== Segment start ==
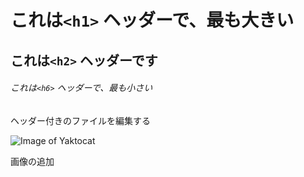 # これは`<h1>` ヘッダーで、最も大きい
## これは`<h2>` ヘッダーです
###### これは`<h6>` ヘッダーで、最も小さい

ヘッダー付きのファイルを編集する

![Image of Yaktocat](https://octodex.github.com/images/yaktocat.png)

画像の追加
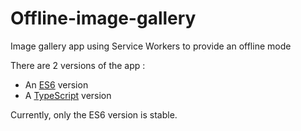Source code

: # Offline-image-gallery
Image gallery app using Service Workers to provide an offline mode

There are 2 versions of the app :
*   An [ES6](https://github.com/haryratsimba/Offline-image-gallery/tree/es6-version) version
*   A [TypeScript](https://github.com/haryratsimba/Offline-image-gallery/tree/ts-version) version

Currently, only the ES6 version is stable.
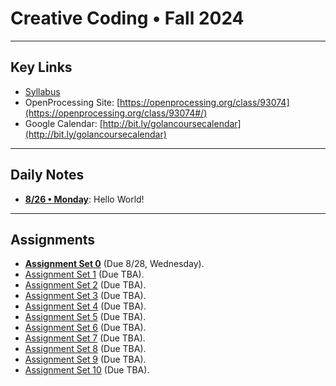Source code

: # Creative Coding • Fall 2024

---

## Key Links

* [Syllabus](syllabus/60-212_syllabus_fall2024.md)
* OpenProcessing Site: [https://openprocessing.org/class/93074](https://openprocessing.org/class/93074#/) 
* Google Calendar: [http://bit.ly/golancoursecalendar](http://bit.ly/golancoursecalendar)

---

## Daily Notes

* [**8/26 • Monday**](daily_notes/20240826.md): Hello World!

---

## Assignments

* [**Assignment Set 0**](assignments/assignment_0.md) (Due 8/28, Wednesday).
* [Assignment Set 1]() (Due TBA).
* [Assignment Set 2]() (Due TBA).
* [Assignment Set 3]() (Due TBA).
* [Assignment Set 4]() (Due TBA).
* [Assignment Set 5]() (Due TBA).
* [Assignment Set 6]() (Due TBA).
* [Assignment Set 7]() (Due TBA).
* [Assignment Set 8]() (Due TBA).
* [Assignment Set 9]() (Due TBA).
* [Assignment Set 10]() (Due TBA).





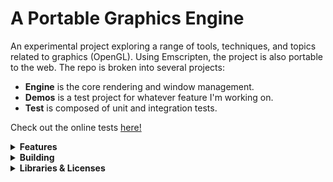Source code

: # A Portable Graphics Engine 
An experimental project exploring a range of tools, techniques, and topics related to graphics (OpenGL). Using Emscripten, the project is also portable to the web. The repo is broken into several projects:
- **Engine** is the core rendering and window management.
- **Demos** is a test project for whatever feature I'm working on. 
- **Test** is composed of unit and integration tests. 

Check out the online tests [here!](https://willismedwell.github.io/Graphics)

<details><summary><b>Features</b></summary>
   
- [x] 3D-Model Loading _(using Assmip)_
- [x] 3D-Spatial Audio _(using OpenAl)_
- [x] Font Batch Rendering _(using dynamic font atlas generation with FreeType)_
- [x] Scheduler to dipatch basic tasks 

</details>

<details><summary><b>Building</b></summary>

---

### Prerequisites

To build this project for both native and web platforms, you need to install the following tools:

1. Install Git
   - Git is a distributed version control system.
   - You can download it from [Git's official website](https://git-scm.com/).

2. Install Vcpkg
   - vcpkg is a C++ Library Manager for Windows, Linux, and MacOS.
   - Follow the instructions on the [vcpkg GitHub repository](https://github.com/microsoft/vcpkg) to install it.

3. Install Emscripten SDK
   - Emscripten is an LLVM-to-WebAssembly compiler.
   - Installation instructions can be found on the [Emscripten website](https://emscripten.org/docs/getting_started/downloads.html).

4. Install GCC/Clang/MSVC
   - These are popular C++ compilers.
   - GCC and Clang can be installed on most Linux distributions and MacOS. 
   - MSVC (Microsoft Visual C++) can be installed as part of Visual Studio on Windows. For Windows, you can download Visual Studio from [Microsoft's website](https://visualstudio.microsoft.com/).

5. Install Ninja
   - Ninja is a small build system with a focus on speed.
   - It can be downloaded from the [Ninja Build official website](https://ninja-build.org/)

Make sure all these tools are correctly installed and configured in your system's PATH before proceeding with the project build.

---

### Windows

1. You need to change the variables in the `build-native.bat` and `build-web.bat` scripts. 
    - These variables can sometimes not be set properly by Emscripten and Vcpkg so this is the easiest solution.
    - *(Alternatively you could add them to the system's path) then remove them.*
2. Run build-native.bat
3. Run build-web.bat

---

</details>

<details><summary><b>Libraries & Licenses</b></summary>

- OpenGL Mathematics (GLM). *Which is licensed under The Happy Bunny License and the MIT License. <br>See [LICENSE_GLM](LICENSES/LICENSE_GLM) for more details.*

- Assimp Model Import Library. *Which is licensed under the BSD License. <br>See [LICENSE_ASSIMP](LICENSES/LICENSE_ASSIMP) for more details.*

- Google Test Framework (gtest). *Which is licensed under a revised BSD 2-Clause License. <br> See [LICENSE_GTEST](LICENSES/LICENSE_GTEST) for more details.*

- EnTT Entity Component System Library. *Which is licensed under the MIT License. <br> See [LICENSE_ENTT](LICENSES/LICENSE_ENTT) for more details.* 

- Bullet Physics SDK (bullet3). *Which is licensed under the zlib License. <br>See [LICENSE_BULLET3](LICENSES/LICENSE_BULLET3) for more details.*

- LodePNG. *Which is licensed under the zlib License. <br>See [LICENSE_LODEPNG](LICENSES/LICENSE_LODEPNG) for more details.*

- GLFW (glfw3). *Which is licensed under the zlib/libpng License. <br>See [LICENSE_GLFW](LICENSES/LICENSE_GLFW) for more details.* 

- GLEW (glew). *Which is licensed under the Modified BSD License, the Mesa 3D License (MIT License), and the Khronos License (MIT License). <br>See [LICENSE_GLEW](LICENSES/LICENSE_GLEW) for more details.*


</details>
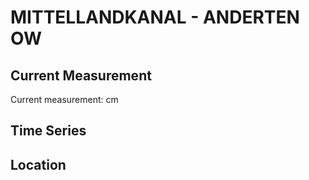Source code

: # MITTELLANDKANAL - ANDERTEN OW

## Current Measurement

Current measurement: <Value topic="rivers/pegel-online/MLK/ANDERTEN OW/measurementValue"/> cm

## Time Series

<TimeSeries topic="rivers/pegel-online/MLK/ANDERTEN OW/measurementValue" period="week" />

## Location

<WorldMap>
  <Marker lat="52.35467744559063" lon="9.869744389448227" labelTopic="rivers/pegel-online/MLK/ANDERTEN OW" />
</WorldMap>
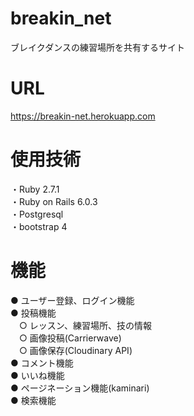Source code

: # breakin_net  
ブレイクダンスの練習場所を共有するサイト  

# URL
https://breakin-net.herokuapp.com  

# 使用技術  
・Ruby 2.7.1  
・Ruby on Rails 6.0.3  
・Postgresql    
・bootstrap 4  


# 機能
● ユーザー登録、ログイン機能  
● 投稿機能  
　○ レッスン、練習場所、技の情報  
　○ 画像投稿(Carrierwave)  
　○ 画像保存(Cloudinary API)  
● コメント機能  
● いいね機能  
● ページネーション機能(kaminari)  
● 検索機能
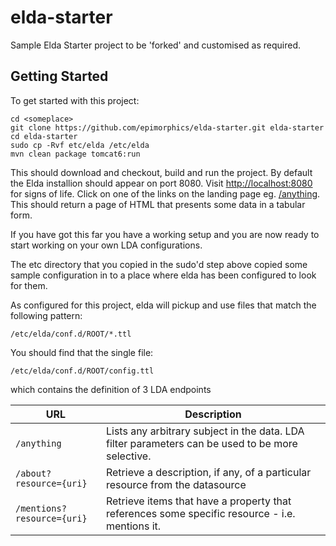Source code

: elda-starter
============

Sample Elda Starter project to be 'forked' and customised as required.

Getting Started
---------------
To get started with this project:

    cd <someplace>
    git clone https://github.com/epimorphics/elda-starter.git elda-starter
    cd elda-starter
    sudo cp -Rvf etc/elda /etc/elda
    mvn clean package tomcat6:run

This should download and checkout, build and run the project. By default the Elda installion should 
appear on port 8080. Visit [http://localhost:8080](http://localhost:8080 "Sample landing page") for signs of life.
Click on one of the links on the landing page eg. [/anything](http://localhost:8080/anything "List anything..."). 
This should return a page of HTML that presents some data in a tabular form.

If you have got this far you have a working setup and you are now ready to start working on your own LDA configurations.

The etc directory that you copied in the sudo'd step above copied some sample configuration in to a place where elda 
has been configured to look for them.

As configured for this project, elda will pickup and use files that match the following pattern:

    /etc/elda/conf.d/ROOT/*.ttl
  
You should find that the single file:

    /etc/elda/conf.d/ROOT/config.ttl

which contains the definition of 3 LDA endpoints

| URL | Description | 
|-----|-------------|
| `/anything`     | Lists any arbitrary subject in the data. LDA filter parameters can be used to be more selective. |
| `/about?resource={uri}` | Retrieve a description, if any, of a particular resource from the datasource |
| `/mentions?resource={uri}` | Retrieve items that have a property that references some specific resource - i.e. mentions it. |

  
  
  
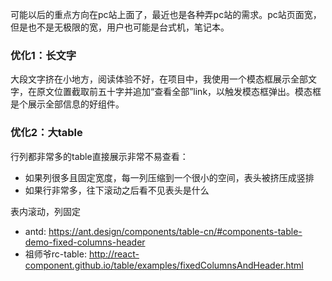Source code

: 可能以后的重点方向在pc站上面了，最近也是各种弄pc站的需求。pc站页面宽，但是也不是无极限的宽，用户也可能是台式机，笔记本。

### 优化1：长文字

大段文字挤在小地方，阅读体验不好，在项目中，我使用一个模态框展示全部文字，在原文位置截取前五十字并追加“查看全部”link，以触发模态框弹出。模态框是个展示全部信息的好组件。

### 优化2：大table

行列都非常多的table直接展示非常不易查看：

- 如果列很多且固定宽度，每一列压缩到一个很小的空间，表头被挤压成竖排
- 如果行非常多，往下滚动之后看不见表头是什么

表内滚动，列固定

- antd: https://ant.design/components/table-cn/#components-table-demo-fixed-columns-header
- 祖师爷rc-table: http://react-component.github.io/table/examples/fixedColumnsAndHeader.html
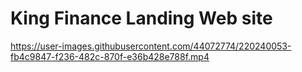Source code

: # King Finance Landing Web site




https://user-images.githubusercontent.com/44072774/220240053-fb4c9847-f236-482c-870f-e36b428e788f.mp4

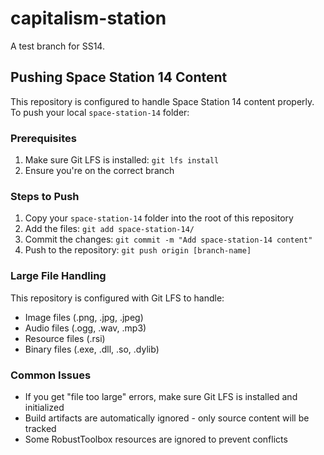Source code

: # capitalism-station
A test branch for SS14.

## Pushing Space Station 14 Content

This repository is configured to handle Space Station 14 content properly. To push your local `space-station-14` folder:

### Prerequisites
1. Make sure Git LFS is installed: `git lfs install`
2. Ensure you're on the correct branch

### Steps to Push
1. Copy your `space-station-14` folder into the root of this repository
2. Add the files: `git add space-station-14/`
3. Commit the changes: `git commit -m "Add space-station-14 content"`
4. Push to the repository: `git push origin [branch-name]`

### Large File Handling
This repository is configured with Git LFS to handle:
- Image files (.png, .jpg, .jpeg)
- Audio files (.ogg, .wav, .mp3)
- Resource files (.rsi)
- Binary files (.exe, .dll, .so, .dylib)

### Common Issues
- If you get "file too large" errors, make sure Git LFS is installed and initialized
- Build artifacts are automatically ignored - only source content will be tracked
- Some RobustToolbox resources are ignored to prevent conflicts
== Segment end ==
_Exercise goal_
Tally how many lines include "MacOS" in the listing above; reply with the number only.

_Answer section_
2